For years, the computing industry has been governed by Moore’s Law, which states that the the number of transistors in a semiconductor circuit doubles every two years. Current generation technology uses 14nm scale technology, with 10nm semiconductors anticipated for release in 2017 or 2018 with products like Intel’s Cannonlake line.
looking to the future, Moore’s law starts to run into trouble
But looking to the future, Moore’s law starts to run into trouble. And by trouble, I mean the laws of physics. You see, while the 7nm node is technically possible to produce with silicon, after that point you reach problems, where silicon transistors smaller than 7nm become so physically close together that electrons experience quantum tunneling. So instead of staying in the intended logic gate, the electrons can continuously flow from one gate to the next, essentially making it impossible for the transistors to have an off state.
And while companies like Intel had originally announced that they would be exploring other materials for producing 7nm semiconductors and beyond, the Berkeley Lab research team has beaten them to the punch, using carbon nanotubes and molybdenum disulfide (MoS2 ) to create a sub–7nm transistor. The MoS2 functions as the semiconductor, with the hollow carbon nanotube functioning as the gate to control the flow of electrons.

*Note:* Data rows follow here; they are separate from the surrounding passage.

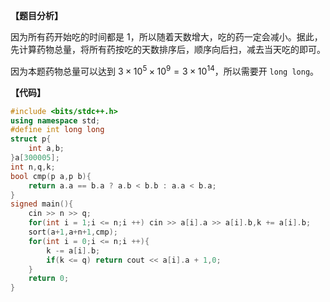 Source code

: **【题目分析】**

因为所有药开始吃的时间都是 $1$，所以随着天数增大，吃的药一定会减小。据此，先计算药物总量，将所有药按吃的天数排序后，顺序向后扫，减去当天吃的即可。

因为本题药物总量可以达到 $3 \times 10^5 \times 10^9 = 3 \times 10^{14}$，所以需要开 `long long`。

**【代码】**

```cpp
#include <bits/stdc++.h>
using namespace std;
#define int long long
struct p{
    int a,b;
}a[300005];
int n,q,k;
bool cmp(p a,p b){
    return a.a == b.a ? a.b < b.b : a.a < b.a;
}
signed main(){
    cin >> n >> q;
    for(int i = 1;i <= n;i ++) cin >> a[i].a >> a[i].b,k += a[i].b;
    sort(a+1,a+n+1,cmp);
    for(int i = 0;i <= n;i ++){
        k -= a[i].b;
        if(k <= q) return cout << a[i].a + 1,0;
    }
    return 0;
}
``` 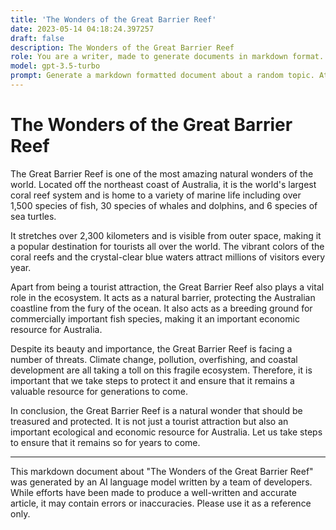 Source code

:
 ```yaml
---
title: 'The Wonders of the Great Barrier Reef'
date: 2023-05-14 04:18:24.397257
draft: false
description: The Wonders of the Great Barrier Reef
role: You are a writer, made to generate documents in markdown format. It is very important that all of the documents you generate are in valid markdown format.
model: gpt-3.5-turbo
prompt: Generate a markdown formatted document about a random topic. At the bottom, include a disclaimer explaining that the document was generated by you. The first line of the document should be the title. Make sure that the entire document is in proper markdown format, using a mix of various tags to make the document visually appealing.
---
```


# The Wonders of the Great Barrier Reef

The Great Barrier Reef is one of the most amazing natural wonders of the world. Located off the northeast coast of Australia, it is the world's largest coral reef system and is home to a variety of marine life including over 1,500 species of fish, 30 species of whales and dolphins, and 6 species of sea turtles.

It stretches over 2,300 kilometers and is visible from outer space, making it a popular destination for tourists all over the world. The vibrant colors of the coral reefs and the crystal-clear blue waters attract millions of visitors every year.

Apart from being a tourist attraction, the Great Barrier Reef also plays a vital role in the ecosystem. It acts as a natural barrier, protecting the Australian coastline from the fury of the ocean. It also acts as a breeding ground for commercially important fish species, making it an important economic resource for Australia.

Despite its beauty and importance, the Great Barrier Reef is facing a number of threats. Climate change, pollution, overfishing, and coastal development are all taking a toll on this fragile ecosystem. Therefore, it is important that we take steps to protect it and ensure that it remains a valuable resource for generations to come.

In conclusion, the Great Barrier Reef is a natural wonder that should be treasured and protected. It is not just a tourist attraction but also an important ecological and economic resource for Australia. Let us take steps to ensure that it remains so for years to come.

---

This markdown document about "The Wonders of the Great Barrier Reef" was generated by an AI language model written by a team of developers. While efforts have been made to produce a well-written and accurate article, it may contain errors or inaccuracies. Please use it as a reference only. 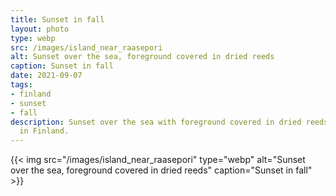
 ```yaml
---
title: Sunset in fall
layout: photo
type: webp
src: /images/island_near_raasepori
alt: Sunset over the sea, foreground covered in dried reeds
caption: Sunset in fall
date: 2021-09-07
tags:
- finland
- sunset
- fall
description: Sunset over the sea with foreground covered in dried reeds, fall season
  in Finland.
---
```


{{< img src="/images/island_near_raasepori" type="webp" alt="Sunset over the sea, foreground covered in dried reeds" caption="Sunset in fall" >}}
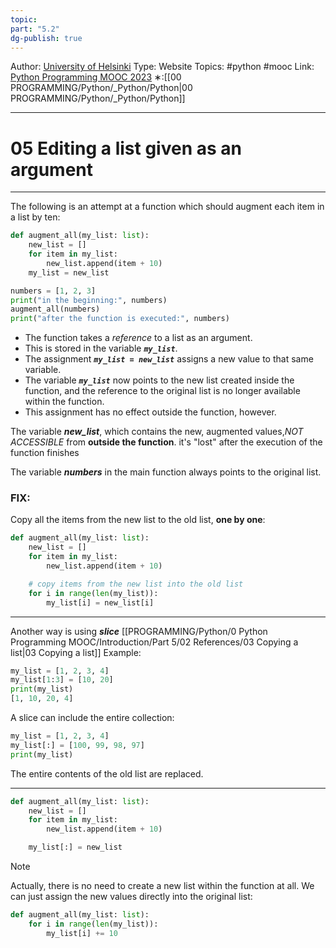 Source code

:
 ```yaml
---
topic: 
part: "5.2"
dg-publish: true
---
```

Author: [University of Helsinki](https://programming-23.mooc.fi/)
Type: Website
Topics: #python #mooc
Link: [Python Programming MOOC 2023](https://programming-23.mooc.fi/)
∗:[[00 PROGRAMMING/Python/_Python/Python\|00 PROGRAMMING/Python/_Python/Python]] 

---
# 05 Editing a list given as an argument

--- 
The following is an attempt at a function which should augment each item in a list by ten:
```python
def augment_all(my_list: list):
    new_list = []
    for item in my_list:
        new_list.append(item + 10)
    my_list = new_list

numbers = [1, 2, 3]
print("in the beginning:", numbers)
augment_all(numbers)
print("after the function is executed:", numbers)
```

- The function takes a _reference_ to a list as an argument. 
- This is stored in the variable ___`my_list`___. 
- The assignment ___`my_list = new_list`___ assigns a new value to that same variable.
-  The variable ___`my_list`___ now points to the new list created inside the function, and the reference to the original list is no longer available within the function. 
- This assignment has no effect outside the function, however.

The variable ___new_list___, which contains the new, augmented values,_NOT ACCESSIBLE_ from __outside the function__. 
it's "lost" after the execution of the function finishes

The variable ___numbers___ in the main function always points to the original list.

### FIX:
Copy all the items from the new list to the old list, __one by one__:
```python
def augment_all(my_list: list):
    new_list = []
    for item in my_list:
        new_list.append(item + 10)

    # copy items from the new list into the old list
    for i in range(len(my_list)):
        my_list[i] = new_list[i]
```

---

Another way is using ___slice___ [[PROGRAMMING/Python/0 Python Programming MOOC/Introduction/Part 5/02 References/03 Copying a list\|03 Copying a list]]
	Example:
```python
my_list = [1, 2, 3, 4]
my_list[1:3] = [10, 20]
print(my_list)
[1, 10, 20, 4]
```

A slice can include the entire collection:
```python
my_list = [1, 2, 3, 4]
my_list[:] = [100, 99, 98, 97]
print(my_list)
```

The entire contents of the old list are replaced.

---

```python
def augment_all(my_list: list):
    new_list = []
    for item in my_list:
        new_list.append(item + 10)

    my_list[:] = new_list
```

> [!NOTE]
> Actually, there is no need to create a new list within the function at all. We can just assign the new values directly into the original list:

```python
def augment_all(my_list: list):
    for i in range(len(my_list)):
        my_list[i] += 10
```

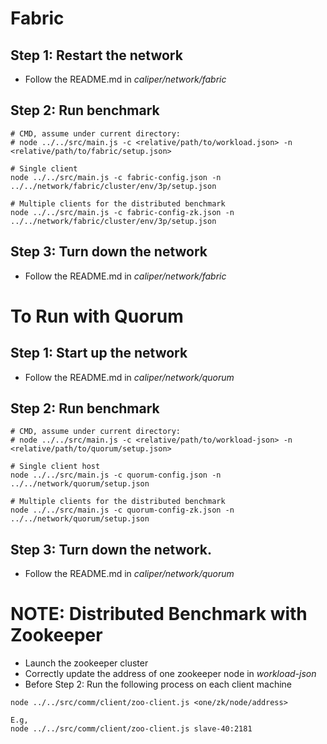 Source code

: # Fabric
## Step 1: Restart the network
* Follow the README.md in *caliper/network/fabric*

## Step 2: Run benchmark
```
# CMD, assume under current directory:
# node ../../src/main.js -c <relative/path/to/workload.json> -n <relative/path/to/fabric/setup.json> 

# Single client
node ../../src/main.js -c fabric-config.json -n ../../network/fabric/cluster/env/3p/setup.json

# Multiple clients for the distributed benchmark
node ../../src/main.js -c fabric-config-zk.json -n ../../network/fabric/cluster/env/3p/setup.json
```
## Step 3: Turn down the network
* Follow the README.md in *caliper/network/fabric*

# To Run with Quorum
## Step 1: Start up the network
* Follow the README.md in *caliper/network/quorum*

## Step 2: Run benchmark
```
# CMD, assume under current directory:
# node ../../src/main.js -c <relative/path/to/workload-json> -n <relative/path/to/quorum/setup.json> 

# Single client host
node ../../src/main.js -c quorum-config.json -n ../../network/quorum/setup.json

# Multiple clients for the distributed benchmark
node ../../src/main.js -c quorum-config-zk.json -n ../../network/quorum/setup.json
```
## Step 3: Turn down the network. 
* Follow the README.md in *caliper/network/quorum*

# NOTE: Distributed Benchmark with Zookeeper
* Launch the zookeeper cluster
* Correctly update the address of one zookeeper node in *workload-json*
* Before Step 2: Run the following process on each client machine
```
node ../../src/comm/client/zoo-client.js <one/zk/node/address>

E.g, 
node ../../src/comm/client/zoo-client.js slave-40:2181
```
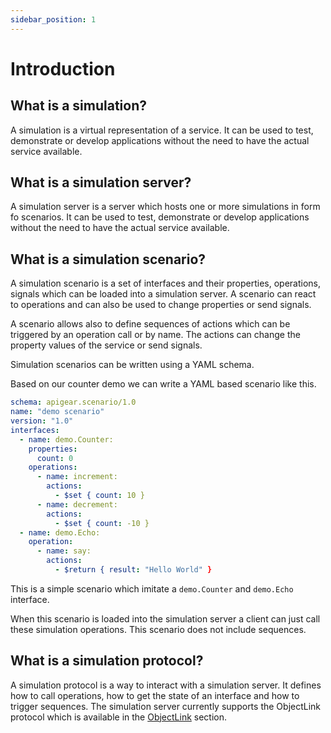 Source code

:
 ```yaml
---
sidebar_position: 1
---
```


# Introduction

## What is a simulation?

A simulation is a virtual representation of a service. It can be used to test, demonstrate or develop applications without the need to have the actual service available.

## What is a simulation server?

A simulation server is a server which hosts one or more simulations in form fo scenarios. It can be used to test, demonstrate or develop applications without the need to have the actual service available.

## What is a simulation scenario?

A simulation scenario is a set of interfaces and their properties, operations, signals which can be loaded into a simulation server. A scenario can react to operations and can also be used to change properties or send signals.

A scenario allows also to define sequences of actions which can be triggered by an operation call or by name. The actions can change the property values of the service or send signals.

Simulation scenarios can be written using a YAML schema.

Based on our counter demo we can write a YAML based scenario like this.

```yaml
schema: apigear.scenario/1.0
name: "demo scenario"
version: "1.0"
interfaces:
  - name: demo.Counter:
    properties:
      count: 0
    operations:
      - name: increment:
        actions:
          - $set { count: 10 }
      - name: decrement:
        actions:
          - $set { count: -10 }
  - name: demo.Echo:
    operation:
      - name: say:
        actions:
          - $return { result: "Hello World" }
```

This is a simple scenario which imitate a `demo.Counter` and `demo.Echo` interface.

When this scenario is loaded into the simulation server a client can just call these simulation operations. This scenario does not include sequences.

## What is a simulation protocol?

A simulation protocol is a way to interact with a simulation server. It defines how to call operations, how to get the state of an interface and how to trigger sequences. The simulation server currently supports the ObjectLink protocol which is available in the [ObjectLink](/docs/advanced/protocols/objectlink/intro) section.

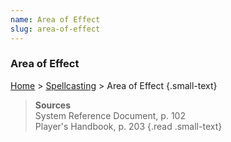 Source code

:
 ```yaml
---
name: Area of Effect
slug: area-of-effect
---
```

### Area of Effect
[Home](dm-operations-center) > [Spellcasting](spellcasting) > Area of Effect {.small-text}


> **Sources** <br/>
> System Reference Document, p. 102<br/>
> Player's Handbook, p. 203
{.read .small-text}
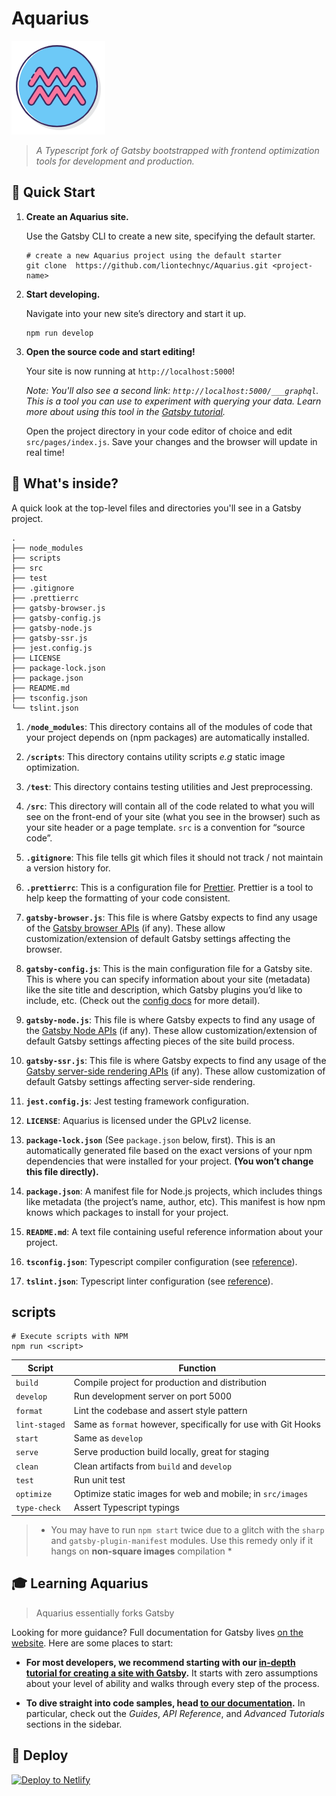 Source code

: # Aquarius

![Aquarius Logo](assets/logo.png)

> _A Typescript fork of Gatsby bootstrapped with frontend optimization tools for development and production._

## 🚀 Quick Start

1.  **Create an Aquarius site.**

    Use the Gatsby CLI to create a new site, specifying the default starter.

    ```shell
    # create a new Aquarius project using the default starter
    git clone  https://github.com/liontechnyc/Aquarius.git <project-name>
    ```

1.  **Start developing.**

    Navigate into your new site’s directory and start it up.

    ```shell
    npm run develop
    ```

1.  **Open the source code and start editing!**

    Your site is now running at `http://localhost:5000`!

    _Note: You'll also see a second link: _`http://localhost:5000/___graphql`_. This is a tool you can use to experiment with querying your data. Learn more about using this tool in the [Gatsby tutorial](https://www.gatsbyjs.org/tutorial/part-five/#introducing-graphiql)._

    Open the project directory in your code editor of choice and edit `src/pages/index.js`. Save your changes and the browser will update in real time!

## 🧐 What's inside?

A quick look at the top-level files and directories you'll see in a Gatsby project.

    .
    ├── node_modules
    ├── scripts
    ├── src
    ├── test
    ├── .gitignore
    ├── .prettierrc
    ├── gatsby-browser.js
    ├── gatsby-config.js
    ├── gatsby-node.js
    ├── gatsby-ssr.js
    ├── jest.config.js
    ├── LICENSE
    ├── package-lock.json
    ├── package.json
    ├── README.md
    ├── tsconfig.json
    └── tslint.json

1.  **`/node_modules`**: This directory contains all of the modules of code that your project depends on (npm packages) are automatically installed.

2.  **`/scripts`**: This directory contains utility scripts _e.g_ static image optimization.

3.  **`/test`**: This directory contains testing utilities and Jest preprocessing.

4.  **`/src`**: This directory will contain all of the code related to what you will see on the front-end of your site (what you see in the browser) such as your site header or a page template. `src` is a convention for “source code”.

5.  **`.gitignore`**: This file tells git which files it should not track / not maintain a version history for.

6.  **`.prettierrc`**: This is a configuration file for [Prettier](https://prettier.io/). Prettier is a tool to help keep the formatting of your code consistent.

7.  **`gatsby-browser.js`**: This file is where Gatsby expects to find any usage of the [Gatsby browser APIs](https://www.gatsbyjs.org/docs/browser-apis/) (if any). These allow customization/extension of default Gatsby settings affecting the browser.

8.  **`gatsby-config.js`**: This is the main configuration file for a Gatsby site. This is where you can specify information about your site (metadata) like the site title and description, which Gatsby plugins you’d like to include, etc. (Check out the [config docs](https://www.gatsbyjs.org/docs/gatsby-config/) for more detail).

9.  **`gatsby-node.js`**: This file is where Gatsby expects to find any usage of the [Gatsby Node APIs](https://www.gatsbyjs.org/docs/node-apis/) (if any). These allow customization/extension of default Gatsby settings affecting pieces of the site build process.

10. **`gatsby-ssr.js`**: This file is where Gatsby expects to find any usage of the [Gatsby server-side rendering APIs](https://www.gatsbyjs.org/docs/ssr-apis/) (if any). These allow customization of default Gatsby settings affecting server-side rendering.

11. **`jest.config.js`**: Jest testing framework configuration.

12. **`LICENSE`**: Aquarius is licensed under the GPLv2 license.

13. **`package-lock.json`** (See `package.json` below, first). This is an automatically generated file based on the exact versions of your npm dependencies that were installed for your project. **(You won’t change this file directly).**

14. **`package.json`**: A manifest file for Node.js projects, which includes things like metadata (the project’s name, author, etc). This manifest is how npm knows which packages to install for your project.

15. **`README.md`**: A text file containing useful reference information about your project.

16. **`tsconfig.json`**: Typescript compiler configuration (see [reference](https://www.typescriptlang.org/docs/handbook/project-references.html)).

17. **`tslint.json`**: Typescript linter configuration (see [reference](https://palantir.github.io/tslint/usage/configuration/)).

## scripts

```shell
# Execute scripts with NPM
npm run <script>
```

| Script        | Function                                                      |
| ------------- | ------------------------------------------------------------- |
| `build`       | Compile project for production and distribution               |
| `develop`     | Run development server on port 5000                           |
| `format`      | Lint the codebase and assert style pattern                    |
| `lint-staged` | Same as `format` however, specifically for use with Git Hooks |
| `start`       | Same as `develop`                                             |
| `serve`       | Serve production build locally, great for staging             |
| `clean`       | Clean artifacts from `build` and `develop`                    |
| `test`        | Run unit test                                                 |
| `optimize`    | Optimize static images for web and mobile; in `src/images`    |
| `type-check`  | Assert Typescript typings                                     |

> - You may have to run `npm start` twice due to a glitch with the `sharp` and `gatsby-plugin-manifest` modules. Use this remedy only if it hangs on **non-square images** compilation \*

## 🎓 Learning Aquarius

> Aquarius essentially forks Gatsby

Looking for more guidance? Full documentation for Gatsby lives [on the website](https://www.gatsbyjs.org/). Here are some places to start:

- **For most developers, we recommend starting with our [in-depth tutorial for creating a site with Gatsby](https://www.gatsbyjs.org/tutorial/).** It starts with zero assumptions about your level of ability and walks through every step of the process.

- **To dive straight into code samples, head [to our documentation](https://www.gatsbyjs.org/docs/).** In particular, check out the _Guides_, _API Reference_, and _Advanced Tutorials_ sections in the sidebar.

## 💫 Deploy

<!-- Configure your repository info to enable this button -->

[![Deploy to Netlify](https://www.netlify.com/img/deploy/button.svg)](https://app.netlify.com/start/deploy?repository=)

The research here is still in very early stages
That said, the research here is still in very early stages. At 14nm, a single die has over a billion transistors on it, and the Berkley Lab team has yet to develop a viable method to mass produce the new 1nm transistors or even developed a chip using them. But as a proof of concept alone, the results here are still important – that new materials can continue to allow smaller transistor sizes, and with it increased power and efficiency for the computers of the future.